To do: Copy the records below word for word, from the first line through the line that contains "Observemos que ***la", and leave out any pictures.

Available records:

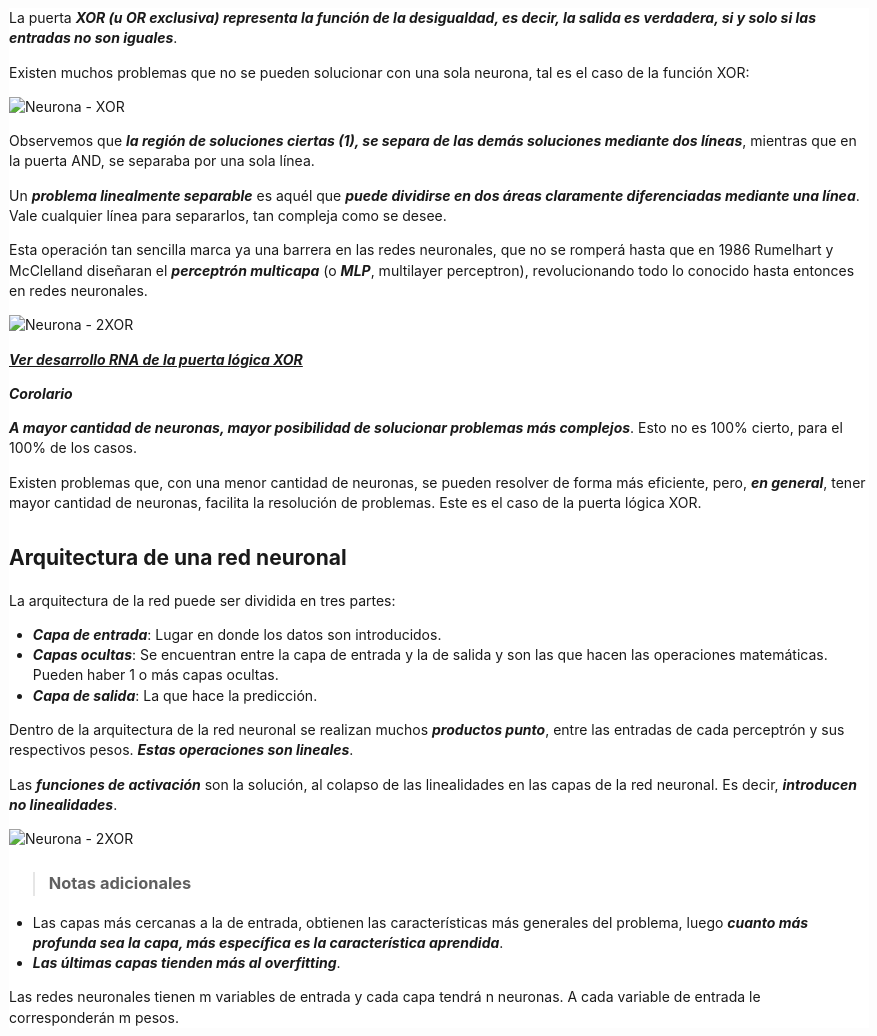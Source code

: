 La puerta ***XOR (u OR exclusiva) representa la función de la desigualdad, es decir, la salida es verdadera, si y solo si las entradas no son iguales***.

Existen muchos problemas que no se pueden solucionar con una sola neurona, tal es el caso de la función XOR:  

![Neurona - XOR][i008d]  

Observemos que ***la región de soluciones ciertas (1), se separa de las demás soluciones mediante dos líneas***, mientras que en la puerta AND, se separaba por una sola línea.  

Un ***problema linealmente separable*** es aquél que ***puede dividirse en dos áreas claramente diferenciadas mediante una línea***. Vale cualquier línea para separarlos, tan compleja como se desee.

Esta operación tan sencilla marca ya una barrera en las redes neuronales, que no se romperá hasta que en 1986 Rumelhart y McClelland diseñaran el ***perceptrón multicapa*** (o ***MLP***, multilayer perceptron), revolucionando todo lo conocido hasta entonces en redes neuronales.

![Neurona - 2XOR][i008e]

[***Ver desarrollo RNA de la puerta lógica XOR***](slides%20y%20notas\rna_xor.md)

***Corolario***

***A mayor cantidad de neuronas, mayor posibilidad de solucionar problemas más complejos***. Esto no es 100% cierto, para el 100% de los casos.  

Existen problemas que, con una menor cantidad de neuronas, se pueden resolver de forma más eficiente, pero, ***en general***, tener mayor cantidad de neuronas, facilita la resolución de problemas. Este es el caso de la puerta lógica XOR. 

## Arquitectura de una red neuronal

La arquitectura de la red puede ser dividida en tres partes:

- ***Capa de entrada***: Lugar en donde los datos son introducidos.
- ***Capas ocultas***: Se encuentran entre la capa de entrada y la de salida y son las que hacen las operaciones matemáticas. Pueden haber 1 o más capas ocultas.
- ***Capa de salida***: La que hace la predicción.

Dentro de la arquitectura de la red neuronal se realizan muchos ***productos punto***, entre las entradas de cada perceptrón y sus respectivos pesos. ***Estas operaciones son lineales***.

Las ***funciones de activación*** son la solución, al colapso de las linealidades en las capas de la red neuronal. Es decir, ***introducen no linealidades***.

![Neurona - 2XOR][i000]

> ### Notas adicionales

- Las capas más cercanas a la de entrada, obtienen las características más generales del problema, luego ***cuanto más profunda sea la capa, más específica es la característica aprendida***.
- ***Las últimas capas tienden más al overfitting***.

Las redes neuronales tienen m variables de entrada y cada capa tendrá n neuronas. A cada variable de entrada le corresponderán m pesos.


[r000]: https://es.wikipedia.org/wiki/Red_neuronal_artificial "referencia a red neuronal en Wikipedia"
[r001]: https://es.wikipedia.org/wiki/Red_neuronal_artificial#Aplicaciones_de_la_vida_real "referencia a aplicaciones de las redes neuronales en la vida real en Wikipedia"
[r002]: https://es.wikipedia.org/wiki/Keras "referencia a Keras en Wikipedia"
[r003]: https://es.wikipedia.org/wiki/Aprendizaje_profundo "referencia a deep learning en Wikipedia"
[r005]: https://es.wikipedia.org/wiki/Sobreajuste "referencia a overfitting en Wikipedia"
[r006]: https://es.wikipedia.org/wiki/Caja_negra_(sistemas) "referencia a black box en Wikipedia"
[r007]: https://interactivechaos.com/es/manual/tutorial-de-deep-learning/el-dataset-mnist "referencia a dataset MNIST en InteractiveChaos"
[r008]: https://es.wikipedia.org/wiki/Perceptr%C3%B3n "referencia a perceptrón en Wikipedia"
[r008f]: https://es.wikipedia.org/wiki/Frank_Rosenblatt "referencia a Frank Rosenblatt en Wikipedia"
[i000]: https://i.imgur.com/BG1freF.png "Red neuronal"
[i001]: https://i.imgur.com/oZPwqPH.png "Aplicaciones de las redes neuronales en la vida real"
[i002]: https://i.imgur.com/o2L4zb8.png "API Keras"
[i003]: https://i.imgur.com/zC0JPvm.png "Deep learning"
[i004]: https://i.imgur.com/q4ojoTz.png "Ciclo de ML vs DL"
[i005]: https://i.imgur.com/16ePu0k.png "Overfitting"
[i006]: https://i.imgur.com/hZ3WkdY.png "Black box"
[i007]: https://i.imgur.com/HJNRkYx.png "Dataset MNIST"
[i007a]: https://i.imgur.com/jLMc73b.png "Imagen de la primera instancia de train_data"
[i007b]: https://i.imgur.com/BVGvp4f.png "Imagen de la primera instancia de test_data"
[i007c]: https://i.imgur.com/vXvgDTW.png "Imagen de la instancia 45 de train_data"
[i007d]: https://i.imgur.com/0iw645T.png "Imagen de la instancia 45 de test_data"
[i008]: https://i.imgur.com/VPcdqkS.png "Perceptrón"
[i008a]: https://i.imgur.com/Xp5i8TH.png "Neurona - bias"
[i008b]: https://i.imgur.com/HAkboR6.png "Neurona - AND"
[i008c]: https://i.imgur.com/IVEdqKq.png "Neurona - escalón"
[i008d]: https://i.imgur.com/vZdtEnp.png "Neurona - XOR"
[i008e]: https://i.imgur.com/E4ReQc3.png "Neurona - 2XOR"
[i008f]: https://i.imgur.com/TCTGgZJ.png "Frank Rosenblatt"
[i008g]: https://i.imgur.com/W0wWvb5.png "Neurona - función de activación AND"
[i008h]: https://i.imgur.com/zX1sXz9.png "Neurona vs perceptrón"
[i008i]: https://i.imgur.com/FFC6bb2.png "Salida neurona - XOR"
[i009]: https://i.imgur.com/DDdRIFj.png "m variables de entrada"
[i010]: https://i.imgur.com/RYPDEgi.png "Multiplicaciones es m x n"
[i011]: https://i.imgur.com/DR1nfTf.png "Es necesario añadir el bias"
[i012]: https://i.imgur.com/GCtyKmq.png "Área de oportunidad"
[i013]: https://i.imgur.com/kOg3GxA.png "Algunas funciones de activación"
[i014]: https://i.imgur.com/XUuUX0F.png "Qué función de activación utilizar en cada momento"
[i015]: https://i.imgur.com/3QTNpHN.png "Sigmoide"
[i016]: https://i.imgur.com/WdJ1Daq.png "Step"
[i017]: https://i.imgur.com/2ZTyyuS.png "ReLu"
[i018]: https://i.imgur.com/mYMnGig.png "Tangente hiperbólica (Tanh)"
[i019]: https://i.imgur.com/mh02I4m.png "MSE"
[i020]: https://i.imgur.com/039aZGA.png "Cross entropy"
[i021a]: https://i.imgur.com/QZWuGDw.png "Descenso del gradiente"
[i021b]: https://i.imgur.com/lCQmX2o.png "Descenso del gradiente"
[i021c]: https://i.imgur.com/trLwDa9.png "Descenso del gradiente"
[i021d]: https://i.imgur.com/AGZ22Tj.png "Descenso del gradiente"
[i021e]: img/NNPKER022e.gif "Descenso del gradiente y mínimo local"
[i021f]: img/NNPKER022f.gif "Descenso del gradiente y learning rate"
[i021g]: img/NNPKER022g.gif "Descenso del gradiente"
[i021h]: https://i.imgur.com/1wSM1CQ.png "Descenso del gradiente"
[i022a]: https://i.imgur.com/vU2fdG3.png "Backpropagation"
[i022b]: img/NNPKER023b.gif "Backpropagation"
[i023a]: https://i.imgur.com/ABlmCCT.png "Playground - Tensorflow"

Output of the task:
Source code

: La puerta ***XOR (u OR exclusiva) representa la función de la desigualdad, es decir, la salida es verdadera, si y solo si las entradas no son iguales***.

Existen muchos problemas que no se pueden solucionar con una sola neurona, tal es el caso de la función XOR:  

![Neurona - XOR][i008d]  

Observemos que ***la región de soluciones ciertas (1), se separa de las demás soluciones mediante dos líneas***, mientras que en la puerta AND, se separaba por una sola línea.  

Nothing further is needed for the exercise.